[Work to be completed] Filter the entries down to the lines holding "excluded", then copy those lines.

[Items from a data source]
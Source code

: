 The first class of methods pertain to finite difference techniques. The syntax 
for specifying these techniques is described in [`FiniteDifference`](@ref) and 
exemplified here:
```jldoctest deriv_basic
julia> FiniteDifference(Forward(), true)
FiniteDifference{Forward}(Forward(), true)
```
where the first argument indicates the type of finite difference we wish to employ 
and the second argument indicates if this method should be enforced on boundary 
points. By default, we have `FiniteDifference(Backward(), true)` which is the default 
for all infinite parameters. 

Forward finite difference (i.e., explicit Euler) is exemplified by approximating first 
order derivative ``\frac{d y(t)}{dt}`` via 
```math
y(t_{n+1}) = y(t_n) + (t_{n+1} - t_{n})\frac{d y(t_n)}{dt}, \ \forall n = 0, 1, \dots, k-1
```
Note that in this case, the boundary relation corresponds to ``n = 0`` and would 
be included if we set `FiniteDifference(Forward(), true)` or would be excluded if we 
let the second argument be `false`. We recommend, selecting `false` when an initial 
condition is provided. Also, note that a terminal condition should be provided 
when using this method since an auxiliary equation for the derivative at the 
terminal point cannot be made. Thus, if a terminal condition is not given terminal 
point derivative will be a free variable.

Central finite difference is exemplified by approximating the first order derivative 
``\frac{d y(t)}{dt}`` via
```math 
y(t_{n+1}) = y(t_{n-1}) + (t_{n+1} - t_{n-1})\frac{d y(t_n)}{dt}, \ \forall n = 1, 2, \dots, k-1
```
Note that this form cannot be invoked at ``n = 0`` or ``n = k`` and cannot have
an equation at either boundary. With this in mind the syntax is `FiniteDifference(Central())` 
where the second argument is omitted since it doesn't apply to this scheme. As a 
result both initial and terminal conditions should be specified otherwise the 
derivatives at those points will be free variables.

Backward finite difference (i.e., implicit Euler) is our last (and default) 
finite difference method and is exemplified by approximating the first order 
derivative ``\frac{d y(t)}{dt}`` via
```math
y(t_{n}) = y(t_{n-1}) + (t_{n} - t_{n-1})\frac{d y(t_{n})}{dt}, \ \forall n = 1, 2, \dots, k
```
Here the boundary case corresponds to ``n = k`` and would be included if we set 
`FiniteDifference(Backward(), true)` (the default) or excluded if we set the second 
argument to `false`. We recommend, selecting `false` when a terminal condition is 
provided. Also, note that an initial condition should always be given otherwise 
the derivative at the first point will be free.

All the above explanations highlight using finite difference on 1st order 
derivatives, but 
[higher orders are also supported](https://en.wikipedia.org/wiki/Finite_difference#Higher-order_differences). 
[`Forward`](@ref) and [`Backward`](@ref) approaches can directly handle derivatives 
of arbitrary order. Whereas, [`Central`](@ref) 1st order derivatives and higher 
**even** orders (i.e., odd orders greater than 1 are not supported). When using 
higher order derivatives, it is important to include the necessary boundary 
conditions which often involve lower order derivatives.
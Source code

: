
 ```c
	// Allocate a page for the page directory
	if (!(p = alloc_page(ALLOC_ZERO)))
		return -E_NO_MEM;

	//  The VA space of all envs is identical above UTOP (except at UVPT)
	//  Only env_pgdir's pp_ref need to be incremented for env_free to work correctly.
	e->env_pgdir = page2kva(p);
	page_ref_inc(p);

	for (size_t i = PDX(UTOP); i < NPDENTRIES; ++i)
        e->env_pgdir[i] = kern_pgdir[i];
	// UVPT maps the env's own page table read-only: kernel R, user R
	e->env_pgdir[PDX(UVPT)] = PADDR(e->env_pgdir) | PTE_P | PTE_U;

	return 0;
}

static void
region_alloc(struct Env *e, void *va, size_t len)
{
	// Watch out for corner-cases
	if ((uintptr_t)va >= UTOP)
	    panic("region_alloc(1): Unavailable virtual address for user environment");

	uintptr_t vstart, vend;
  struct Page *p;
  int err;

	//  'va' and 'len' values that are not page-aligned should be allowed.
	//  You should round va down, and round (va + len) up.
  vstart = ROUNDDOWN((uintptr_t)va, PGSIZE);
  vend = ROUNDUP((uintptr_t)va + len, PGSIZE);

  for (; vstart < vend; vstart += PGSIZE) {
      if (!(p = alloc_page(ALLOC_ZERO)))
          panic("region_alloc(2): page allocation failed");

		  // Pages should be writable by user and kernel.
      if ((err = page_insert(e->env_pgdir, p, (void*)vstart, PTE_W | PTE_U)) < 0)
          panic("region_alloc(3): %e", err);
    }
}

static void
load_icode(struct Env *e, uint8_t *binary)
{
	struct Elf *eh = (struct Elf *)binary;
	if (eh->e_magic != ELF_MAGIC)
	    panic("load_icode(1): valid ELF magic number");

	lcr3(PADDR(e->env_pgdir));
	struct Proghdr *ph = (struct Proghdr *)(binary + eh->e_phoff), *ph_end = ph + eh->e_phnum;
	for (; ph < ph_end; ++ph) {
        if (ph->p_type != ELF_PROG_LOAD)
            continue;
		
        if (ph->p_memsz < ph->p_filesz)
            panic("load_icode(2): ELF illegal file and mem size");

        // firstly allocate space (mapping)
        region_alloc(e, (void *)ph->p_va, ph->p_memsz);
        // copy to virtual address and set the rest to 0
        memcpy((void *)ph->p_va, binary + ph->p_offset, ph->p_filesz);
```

[Solution to this exercise]
be included if we set `FiniteDifference(Forward(), true)` or would be excluded if we 
`FiniteDifference(Backward(), true)` (the default) or excluded if we set the second 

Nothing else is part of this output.